- PROBLEM REQUIREMENTS:
Check the entries below and say how many lines include the word "deployment". No other text is wanted.

- MATERIALS PROVIDED:
######
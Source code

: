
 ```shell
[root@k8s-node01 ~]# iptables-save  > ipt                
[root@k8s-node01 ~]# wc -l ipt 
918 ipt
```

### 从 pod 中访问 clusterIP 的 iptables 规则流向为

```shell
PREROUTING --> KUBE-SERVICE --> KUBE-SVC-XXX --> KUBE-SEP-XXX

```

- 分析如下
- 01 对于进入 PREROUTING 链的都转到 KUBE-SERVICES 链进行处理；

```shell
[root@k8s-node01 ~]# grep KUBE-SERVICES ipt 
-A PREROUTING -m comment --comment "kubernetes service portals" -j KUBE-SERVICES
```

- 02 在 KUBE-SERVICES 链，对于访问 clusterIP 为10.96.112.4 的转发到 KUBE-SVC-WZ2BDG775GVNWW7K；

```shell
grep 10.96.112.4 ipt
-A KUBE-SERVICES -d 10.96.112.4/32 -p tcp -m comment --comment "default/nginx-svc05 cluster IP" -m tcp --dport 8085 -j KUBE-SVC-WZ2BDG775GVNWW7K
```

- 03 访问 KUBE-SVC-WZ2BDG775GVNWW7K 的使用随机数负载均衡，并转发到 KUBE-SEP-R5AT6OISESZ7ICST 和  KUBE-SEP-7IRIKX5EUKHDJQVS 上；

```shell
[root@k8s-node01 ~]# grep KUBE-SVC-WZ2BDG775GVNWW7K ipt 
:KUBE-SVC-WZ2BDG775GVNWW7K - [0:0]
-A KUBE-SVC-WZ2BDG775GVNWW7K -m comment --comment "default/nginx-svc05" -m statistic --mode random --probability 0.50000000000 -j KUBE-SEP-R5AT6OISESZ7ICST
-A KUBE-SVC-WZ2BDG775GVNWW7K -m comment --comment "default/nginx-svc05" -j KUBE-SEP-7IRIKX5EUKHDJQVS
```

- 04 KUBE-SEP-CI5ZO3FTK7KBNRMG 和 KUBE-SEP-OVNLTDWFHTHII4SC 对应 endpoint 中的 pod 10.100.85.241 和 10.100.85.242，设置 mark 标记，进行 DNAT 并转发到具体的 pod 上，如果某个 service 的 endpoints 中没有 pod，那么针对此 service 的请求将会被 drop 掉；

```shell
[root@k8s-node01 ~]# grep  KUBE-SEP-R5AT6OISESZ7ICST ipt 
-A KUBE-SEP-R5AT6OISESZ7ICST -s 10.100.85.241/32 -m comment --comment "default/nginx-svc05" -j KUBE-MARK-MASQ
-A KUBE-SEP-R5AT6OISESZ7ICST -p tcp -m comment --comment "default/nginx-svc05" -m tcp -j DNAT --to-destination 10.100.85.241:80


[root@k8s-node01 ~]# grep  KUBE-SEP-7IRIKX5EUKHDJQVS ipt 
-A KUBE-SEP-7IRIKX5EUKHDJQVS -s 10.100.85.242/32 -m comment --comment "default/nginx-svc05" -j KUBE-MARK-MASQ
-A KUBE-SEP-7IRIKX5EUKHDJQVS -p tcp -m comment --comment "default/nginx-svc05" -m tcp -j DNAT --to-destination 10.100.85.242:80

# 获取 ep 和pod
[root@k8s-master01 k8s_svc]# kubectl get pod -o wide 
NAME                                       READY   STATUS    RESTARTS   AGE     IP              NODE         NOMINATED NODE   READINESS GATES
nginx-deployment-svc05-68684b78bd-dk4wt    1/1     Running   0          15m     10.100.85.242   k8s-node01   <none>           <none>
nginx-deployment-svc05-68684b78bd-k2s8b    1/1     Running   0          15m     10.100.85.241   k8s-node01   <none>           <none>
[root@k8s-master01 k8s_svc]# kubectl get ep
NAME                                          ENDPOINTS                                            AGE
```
######
- ANSWER TO THIS EXERCISE:
2